_MATERIAL FOR THIS TASK:_

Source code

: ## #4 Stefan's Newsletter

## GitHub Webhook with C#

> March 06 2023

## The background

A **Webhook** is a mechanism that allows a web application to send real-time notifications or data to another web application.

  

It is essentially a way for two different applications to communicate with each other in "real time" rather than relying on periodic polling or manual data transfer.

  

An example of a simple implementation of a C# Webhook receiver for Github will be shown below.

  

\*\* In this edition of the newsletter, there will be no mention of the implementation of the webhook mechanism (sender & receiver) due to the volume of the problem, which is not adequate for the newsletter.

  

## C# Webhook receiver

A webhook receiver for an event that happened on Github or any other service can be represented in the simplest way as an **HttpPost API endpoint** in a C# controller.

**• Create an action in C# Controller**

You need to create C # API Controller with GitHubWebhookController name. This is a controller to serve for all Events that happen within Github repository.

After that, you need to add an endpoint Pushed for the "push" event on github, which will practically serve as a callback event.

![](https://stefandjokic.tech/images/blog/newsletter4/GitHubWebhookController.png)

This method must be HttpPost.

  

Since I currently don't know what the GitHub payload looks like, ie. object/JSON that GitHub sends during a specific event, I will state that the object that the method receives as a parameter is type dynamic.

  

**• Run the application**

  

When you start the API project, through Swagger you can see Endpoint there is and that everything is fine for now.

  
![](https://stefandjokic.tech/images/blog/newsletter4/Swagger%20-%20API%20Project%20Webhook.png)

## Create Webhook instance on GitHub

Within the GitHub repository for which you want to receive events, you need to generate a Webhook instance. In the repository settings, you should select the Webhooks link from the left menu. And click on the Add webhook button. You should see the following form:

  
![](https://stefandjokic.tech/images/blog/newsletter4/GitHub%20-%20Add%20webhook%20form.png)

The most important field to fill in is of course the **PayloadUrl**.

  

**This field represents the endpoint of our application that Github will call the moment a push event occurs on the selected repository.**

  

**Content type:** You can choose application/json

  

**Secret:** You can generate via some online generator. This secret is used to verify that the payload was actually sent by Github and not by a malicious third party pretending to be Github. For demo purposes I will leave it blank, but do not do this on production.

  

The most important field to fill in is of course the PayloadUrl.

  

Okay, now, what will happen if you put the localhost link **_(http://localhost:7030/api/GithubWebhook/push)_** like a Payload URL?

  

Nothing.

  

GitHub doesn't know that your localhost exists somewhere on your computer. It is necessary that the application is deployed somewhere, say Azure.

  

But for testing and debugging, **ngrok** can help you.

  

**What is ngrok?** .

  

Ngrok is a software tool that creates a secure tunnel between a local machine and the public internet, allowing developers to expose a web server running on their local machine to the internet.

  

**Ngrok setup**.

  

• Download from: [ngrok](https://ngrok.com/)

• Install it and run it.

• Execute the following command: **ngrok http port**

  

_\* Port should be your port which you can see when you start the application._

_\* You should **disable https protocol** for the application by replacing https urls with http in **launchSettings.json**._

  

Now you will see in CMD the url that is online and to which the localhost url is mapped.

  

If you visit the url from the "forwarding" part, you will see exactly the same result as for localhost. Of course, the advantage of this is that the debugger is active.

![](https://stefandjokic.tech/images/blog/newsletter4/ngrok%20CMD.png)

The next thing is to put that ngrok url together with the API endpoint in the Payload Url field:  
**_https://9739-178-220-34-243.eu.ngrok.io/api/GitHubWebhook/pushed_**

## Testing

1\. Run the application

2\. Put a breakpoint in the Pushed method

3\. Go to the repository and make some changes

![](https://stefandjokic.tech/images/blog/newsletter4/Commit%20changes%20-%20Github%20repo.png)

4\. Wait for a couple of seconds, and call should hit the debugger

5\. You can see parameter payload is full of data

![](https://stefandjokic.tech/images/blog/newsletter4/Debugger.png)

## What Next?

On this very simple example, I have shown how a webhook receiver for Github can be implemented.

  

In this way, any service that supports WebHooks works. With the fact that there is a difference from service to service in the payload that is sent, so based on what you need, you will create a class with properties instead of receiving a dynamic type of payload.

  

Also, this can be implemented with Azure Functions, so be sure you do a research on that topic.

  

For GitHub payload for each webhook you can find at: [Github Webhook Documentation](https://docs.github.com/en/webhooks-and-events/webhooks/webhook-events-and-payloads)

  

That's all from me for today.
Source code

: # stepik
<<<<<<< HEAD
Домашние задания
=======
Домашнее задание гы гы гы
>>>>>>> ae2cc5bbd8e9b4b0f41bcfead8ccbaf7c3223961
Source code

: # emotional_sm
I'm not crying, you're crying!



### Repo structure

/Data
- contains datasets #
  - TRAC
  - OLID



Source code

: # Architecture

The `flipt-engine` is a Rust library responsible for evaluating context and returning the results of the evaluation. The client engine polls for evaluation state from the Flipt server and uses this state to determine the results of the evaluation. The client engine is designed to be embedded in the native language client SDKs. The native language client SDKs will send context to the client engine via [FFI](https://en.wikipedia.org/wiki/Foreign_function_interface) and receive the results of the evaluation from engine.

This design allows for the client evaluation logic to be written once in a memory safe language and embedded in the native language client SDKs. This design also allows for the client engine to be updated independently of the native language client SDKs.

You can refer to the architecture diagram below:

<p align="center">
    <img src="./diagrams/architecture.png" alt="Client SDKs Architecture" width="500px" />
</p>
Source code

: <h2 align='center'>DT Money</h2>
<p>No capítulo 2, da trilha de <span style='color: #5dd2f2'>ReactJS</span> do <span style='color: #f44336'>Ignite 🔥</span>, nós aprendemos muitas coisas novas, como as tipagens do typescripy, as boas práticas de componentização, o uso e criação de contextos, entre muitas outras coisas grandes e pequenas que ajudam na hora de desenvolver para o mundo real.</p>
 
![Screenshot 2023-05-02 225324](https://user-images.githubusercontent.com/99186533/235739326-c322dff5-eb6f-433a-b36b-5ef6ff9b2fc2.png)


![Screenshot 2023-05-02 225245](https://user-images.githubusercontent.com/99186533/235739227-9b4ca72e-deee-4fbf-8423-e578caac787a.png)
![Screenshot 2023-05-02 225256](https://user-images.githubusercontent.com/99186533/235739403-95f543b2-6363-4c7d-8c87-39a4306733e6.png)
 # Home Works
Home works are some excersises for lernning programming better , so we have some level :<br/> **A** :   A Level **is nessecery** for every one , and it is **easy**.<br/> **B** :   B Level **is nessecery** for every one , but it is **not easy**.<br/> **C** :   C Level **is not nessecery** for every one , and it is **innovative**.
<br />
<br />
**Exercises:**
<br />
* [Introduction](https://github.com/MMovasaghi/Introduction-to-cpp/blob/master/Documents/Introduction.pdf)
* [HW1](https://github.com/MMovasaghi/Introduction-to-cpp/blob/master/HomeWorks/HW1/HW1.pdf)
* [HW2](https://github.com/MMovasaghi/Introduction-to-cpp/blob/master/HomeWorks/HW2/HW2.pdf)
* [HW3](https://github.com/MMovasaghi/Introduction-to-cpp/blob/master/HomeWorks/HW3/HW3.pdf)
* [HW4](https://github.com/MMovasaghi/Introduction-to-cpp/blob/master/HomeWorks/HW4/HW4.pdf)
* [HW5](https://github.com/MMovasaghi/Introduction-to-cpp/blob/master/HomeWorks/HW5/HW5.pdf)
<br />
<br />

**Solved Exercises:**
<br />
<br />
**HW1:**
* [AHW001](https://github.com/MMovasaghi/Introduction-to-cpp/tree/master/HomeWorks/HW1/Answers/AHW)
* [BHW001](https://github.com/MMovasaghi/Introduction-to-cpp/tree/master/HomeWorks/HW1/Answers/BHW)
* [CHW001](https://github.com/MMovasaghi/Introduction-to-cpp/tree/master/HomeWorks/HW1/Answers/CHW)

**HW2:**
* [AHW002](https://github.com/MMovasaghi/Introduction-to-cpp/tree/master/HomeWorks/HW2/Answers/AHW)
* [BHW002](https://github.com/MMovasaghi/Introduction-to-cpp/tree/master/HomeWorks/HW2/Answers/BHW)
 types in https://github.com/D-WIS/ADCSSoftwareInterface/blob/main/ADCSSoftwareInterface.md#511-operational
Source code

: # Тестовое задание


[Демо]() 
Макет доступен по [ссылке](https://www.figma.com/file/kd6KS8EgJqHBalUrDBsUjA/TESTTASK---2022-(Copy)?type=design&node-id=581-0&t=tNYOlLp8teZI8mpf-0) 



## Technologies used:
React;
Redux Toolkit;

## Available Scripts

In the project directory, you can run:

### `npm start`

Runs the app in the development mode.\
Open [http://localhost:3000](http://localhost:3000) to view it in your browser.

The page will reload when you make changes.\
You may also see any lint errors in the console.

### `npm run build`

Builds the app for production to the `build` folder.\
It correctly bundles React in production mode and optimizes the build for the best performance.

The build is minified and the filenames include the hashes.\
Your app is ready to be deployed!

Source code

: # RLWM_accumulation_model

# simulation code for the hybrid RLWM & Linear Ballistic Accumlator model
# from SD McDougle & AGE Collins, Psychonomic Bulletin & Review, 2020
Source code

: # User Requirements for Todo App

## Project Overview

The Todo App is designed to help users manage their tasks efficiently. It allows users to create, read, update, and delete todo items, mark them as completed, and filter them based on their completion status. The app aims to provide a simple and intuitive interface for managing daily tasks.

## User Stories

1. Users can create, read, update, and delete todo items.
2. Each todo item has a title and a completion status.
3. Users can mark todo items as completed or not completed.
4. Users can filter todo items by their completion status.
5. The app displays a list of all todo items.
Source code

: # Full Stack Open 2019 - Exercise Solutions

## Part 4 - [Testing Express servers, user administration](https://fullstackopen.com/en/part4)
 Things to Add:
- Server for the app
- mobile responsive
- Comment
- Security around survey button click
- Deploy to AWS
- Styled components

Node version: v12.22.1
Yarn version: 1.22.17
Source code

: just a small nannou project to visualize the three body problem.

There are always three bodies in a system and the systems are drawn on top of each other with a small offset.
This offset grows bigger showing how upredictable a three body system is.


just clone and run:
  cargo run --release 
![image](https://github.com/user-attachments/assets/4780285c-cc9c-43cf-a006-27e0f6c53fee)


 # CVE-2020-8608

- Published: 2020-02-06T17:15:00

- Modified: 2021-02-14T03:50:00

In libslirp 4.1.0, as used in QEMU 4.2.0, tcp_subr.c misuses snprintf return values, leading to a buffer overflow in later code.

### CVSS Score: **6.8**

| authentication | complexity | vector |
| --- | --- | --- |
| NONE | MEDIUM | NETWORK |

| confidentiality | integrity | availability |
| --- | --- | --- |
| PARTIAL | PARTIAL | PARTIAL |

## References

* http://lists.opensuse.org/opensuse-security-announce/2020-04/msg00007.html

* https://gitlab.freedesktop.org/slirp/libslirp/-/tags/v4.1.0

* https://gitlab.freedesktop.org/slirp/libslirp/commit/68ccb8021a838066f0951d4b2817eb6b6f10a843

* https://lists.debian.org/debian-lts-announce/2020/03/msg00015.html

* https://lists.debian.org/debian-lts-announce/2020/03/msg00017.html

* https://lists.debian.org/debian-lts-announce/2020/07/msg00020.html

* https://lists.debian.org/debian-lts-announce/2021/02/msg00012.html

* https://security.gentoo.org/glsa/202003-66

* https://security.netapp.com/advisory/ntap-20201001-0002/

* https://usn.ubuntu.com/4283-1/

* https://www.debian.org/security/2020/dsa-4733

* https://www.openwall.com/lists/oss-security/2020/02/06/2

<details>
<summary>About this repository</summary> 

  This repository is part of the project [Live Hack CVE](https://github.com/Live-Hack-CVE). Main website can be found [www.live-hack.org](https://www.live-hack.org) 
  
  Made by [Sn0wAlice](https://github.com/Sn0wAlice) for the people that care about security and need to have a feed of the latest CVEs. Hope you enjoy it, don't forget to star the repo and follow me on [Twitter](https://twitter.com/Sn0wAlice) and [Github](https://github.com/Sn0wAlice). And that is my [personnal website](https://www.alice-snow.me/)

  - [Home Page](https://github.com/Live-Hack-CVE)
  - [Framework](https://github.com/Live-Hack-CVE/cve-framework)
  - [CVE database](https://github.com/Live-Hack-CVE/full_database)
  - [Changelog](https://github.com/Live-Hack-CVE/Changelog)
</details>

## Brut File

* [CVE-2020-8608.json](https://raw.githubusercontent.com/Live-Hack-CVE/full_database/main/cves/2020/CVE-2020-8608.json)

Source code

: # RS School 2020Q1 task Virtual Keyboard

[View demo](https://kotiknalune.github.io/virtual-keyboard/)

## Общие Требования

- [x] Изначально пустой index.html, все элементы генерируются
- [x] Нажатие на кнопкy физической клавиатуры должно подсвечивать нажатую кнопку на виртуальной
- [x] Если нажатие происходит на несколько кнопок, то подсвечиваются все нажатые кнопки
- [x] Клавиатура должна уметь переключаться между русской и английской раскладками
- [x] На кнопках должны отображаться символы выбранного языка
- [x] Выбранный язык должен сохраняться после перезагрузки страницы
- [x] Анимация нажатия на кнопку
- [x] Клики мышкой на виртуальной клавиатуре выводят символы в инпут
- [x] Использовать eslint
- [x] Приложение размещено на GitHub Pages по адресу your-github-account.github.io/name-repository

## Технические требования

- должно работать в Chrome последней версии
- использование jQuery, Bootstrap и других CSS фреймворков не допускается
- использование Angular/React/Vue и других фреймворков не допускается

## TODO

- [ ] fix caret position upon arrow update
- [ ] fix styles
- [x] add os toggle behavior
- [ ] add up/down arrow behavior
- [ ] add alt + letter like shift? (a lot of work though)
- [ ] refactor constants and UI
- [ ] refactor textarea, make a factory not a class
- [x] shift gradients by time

_WHAT YOU NEED TO DO:_
Return a copy of each line in the entries that contains "implemented".

_RESULT BELOW:_
On this very simple example, I have shown how a webhook receiver for Github can be implemented.
Also, this can be implemented with Azure Functions, so be sure you do a research on that topic.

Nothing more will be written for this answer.